The Worker Rights Consortium (WRC) is a nonprofit watchdog organization that helps affiliated colleges and universities enforce manufacturing codes of conduct in factories that produce clothing and other goods bearing their names and logos. The WRC has authored its own model code of conduct that includes, for example, provisions requiring payment of a living wage and compliance with the Occupational Safety and Health Administration (OSHA) health and safety standards. However, while the WRC encourages affiliated schools to adopt a code as strong as the WRC code, it does not require that they do so. The WRC conducts investigations of working conditions at factories where university goods are produced. When problems are identified, the WRC works with licensees, factory managers, workers, and worker advocates to correct the problems. According to WRC's Web site, the investigations are carried out by teams comprising “knowledgeable representatives of the local community, including officials of local labor rights NGOs and/or local academic experts, and at least one member of the WRC staff or Governing Board.” The WRC launches factory investigations in response to worker complaints or on a proactive basis—for example, where local nongovernmental organizations (NGOs) suspect there are problems or where there is little information about a major source of university goods.
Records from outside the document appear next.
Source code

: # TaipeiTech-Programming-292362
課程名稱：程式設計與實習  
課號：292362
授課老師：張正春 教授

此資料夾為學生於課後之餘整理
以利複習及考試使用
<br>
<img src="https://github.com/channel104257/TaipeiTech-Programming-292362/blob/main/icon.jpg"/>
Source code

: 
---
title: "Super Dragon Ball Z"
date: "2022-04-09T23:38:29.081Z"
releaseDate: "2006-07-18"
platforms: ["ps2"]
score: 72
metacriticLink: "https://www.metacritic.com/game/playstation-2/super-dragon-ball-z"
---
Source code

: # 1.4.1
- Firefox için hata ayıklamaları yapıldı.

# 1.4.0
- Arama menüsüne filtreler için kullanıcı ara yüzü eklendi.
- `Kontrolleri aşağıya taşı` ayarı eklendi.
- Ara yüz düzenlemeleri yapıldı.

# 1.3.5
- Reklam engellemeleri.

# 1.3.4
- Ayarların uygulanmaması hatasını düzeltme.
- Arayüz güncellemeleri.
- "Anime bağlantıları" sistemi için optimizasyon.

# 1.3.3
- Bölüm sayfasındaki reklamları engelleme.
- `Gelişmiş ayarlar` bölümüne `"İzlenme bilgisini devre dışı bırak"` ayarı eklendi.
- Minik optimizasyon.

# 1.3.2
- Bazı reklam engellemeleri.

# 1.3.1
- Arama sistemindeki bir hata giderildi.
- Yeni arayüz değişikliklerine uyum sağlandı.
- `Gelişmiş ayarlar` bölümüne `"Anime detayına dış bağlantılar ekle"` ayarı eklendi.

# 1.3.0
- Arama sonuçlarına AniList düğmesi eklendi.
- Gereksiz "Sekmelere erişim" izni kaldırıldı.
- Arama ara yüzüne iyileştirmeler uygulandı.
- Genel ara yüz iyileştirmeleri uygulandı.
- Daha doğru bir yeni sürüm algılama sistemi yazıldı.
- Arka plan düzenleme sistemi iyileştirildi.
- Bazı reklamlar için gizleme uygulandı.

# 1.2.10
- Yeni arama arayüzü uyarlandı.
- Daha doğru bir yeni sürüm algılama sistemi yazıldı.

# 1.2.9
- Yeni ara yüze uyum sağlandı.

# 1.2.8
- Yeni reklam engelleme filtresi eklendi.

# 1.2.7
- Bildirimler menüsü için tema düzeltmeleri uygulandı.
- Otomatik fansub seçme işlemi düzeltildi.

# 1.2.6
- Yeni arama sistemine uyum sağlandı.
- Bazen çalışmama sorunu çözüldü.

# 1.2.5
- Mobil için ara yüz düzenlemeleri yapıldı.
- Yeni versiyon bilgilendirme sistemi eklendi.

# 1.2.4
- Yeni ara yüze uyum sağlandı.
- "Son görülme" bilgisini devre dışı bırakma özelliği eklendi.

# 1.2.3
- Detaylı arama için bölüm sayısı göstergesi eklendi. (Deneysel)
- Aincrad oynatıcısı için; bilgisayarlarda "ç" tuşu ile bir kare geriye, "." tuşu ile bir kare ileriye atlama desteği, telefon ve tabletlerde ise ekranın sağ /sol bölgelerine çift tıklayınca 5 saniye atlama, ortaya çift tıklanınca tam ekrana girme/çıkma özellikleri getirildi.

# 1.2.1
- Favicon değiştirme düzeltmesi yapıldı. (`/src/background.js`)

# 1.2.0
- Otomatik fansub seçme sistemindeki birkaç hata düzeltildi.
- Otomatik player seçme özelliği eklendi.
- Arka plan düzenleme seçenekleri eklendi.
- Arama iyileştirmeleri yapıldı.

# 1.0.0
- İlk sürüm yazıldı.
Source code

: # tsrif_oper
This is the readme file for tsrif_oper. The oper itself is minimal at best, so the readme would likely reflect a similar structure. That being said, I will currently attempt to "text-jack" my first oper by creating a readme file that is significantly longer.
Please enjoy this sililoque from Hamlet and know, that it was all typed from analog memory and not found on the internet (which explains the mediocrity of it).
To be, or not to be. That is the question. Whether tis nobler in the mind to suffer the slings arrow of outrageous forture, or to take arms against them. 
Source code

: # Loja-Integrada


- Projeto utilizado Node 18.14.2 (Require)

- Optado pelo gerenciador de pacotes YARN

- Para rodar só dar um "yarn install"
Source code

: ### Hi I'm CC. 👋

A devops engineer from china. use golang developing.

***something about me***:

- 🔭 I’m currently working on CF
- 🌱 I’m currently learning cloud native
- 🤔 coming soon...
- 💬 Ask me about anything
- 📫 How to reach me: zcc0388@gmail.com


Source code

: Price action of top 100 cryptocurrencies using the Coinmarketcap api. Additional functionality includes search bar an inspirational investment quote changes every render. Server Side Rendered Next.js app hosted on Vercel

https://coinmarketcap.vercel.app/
The WRC's Web site says that it is committed to “meticulous objectivity and methodological rigor.” The results of these investigations are published on the group's Web site.

The WRC says that the collegiate licensing is now a $3-billion-a-year business. Schools earn 8% on the wholesale value of the apparel they sell. In 2005, the University of Texas earned $5 million in licensing revenue. The companies that pay schools these royalties in exchange for the right to use their logos on caps, sweatshirts, jackets, and other items range from Ben Silver Blazer Buttons of Charleston, SC, to Nike.

There are more than 150 colleges and universities affiliated with the WRC. Affiliates agree to adopt a manufacturing code, advise the WRC of the names and locations of factories that produce their logo goods, and pay the WRC fees that are $1,000 or 1% of gross licensing revenues (but no more than $50,000), whichever is greater. Roughly 40% of the WRC's funds come from affiliation fees. The remaining 60% is raised through grants from philanthropic foundations and the federal government. Past grantors have included the Rockefeller Foundation and the New World Foundation.

The WRC held its founding conference on April 7, 2000. The organization's Web site claims that it was created by college and university administrations, students, and labor rights experts. That may or may not be technically accurate, but the reality is that the impetus behind the WRC was student antisweatshop activists in United Students Against Sweatshops (USAS) together with UNITE (the apparel and textile workers union) and labor rights activists. USAS itself had been suckled by the AFL-CIO. USAS disrupted campuses by means of tactics such as occupying the offices of college presidents and hunger strikes to coerce their colleges into affiliating with the WRC. Few, if any, college administrations have been able to resist these tactics.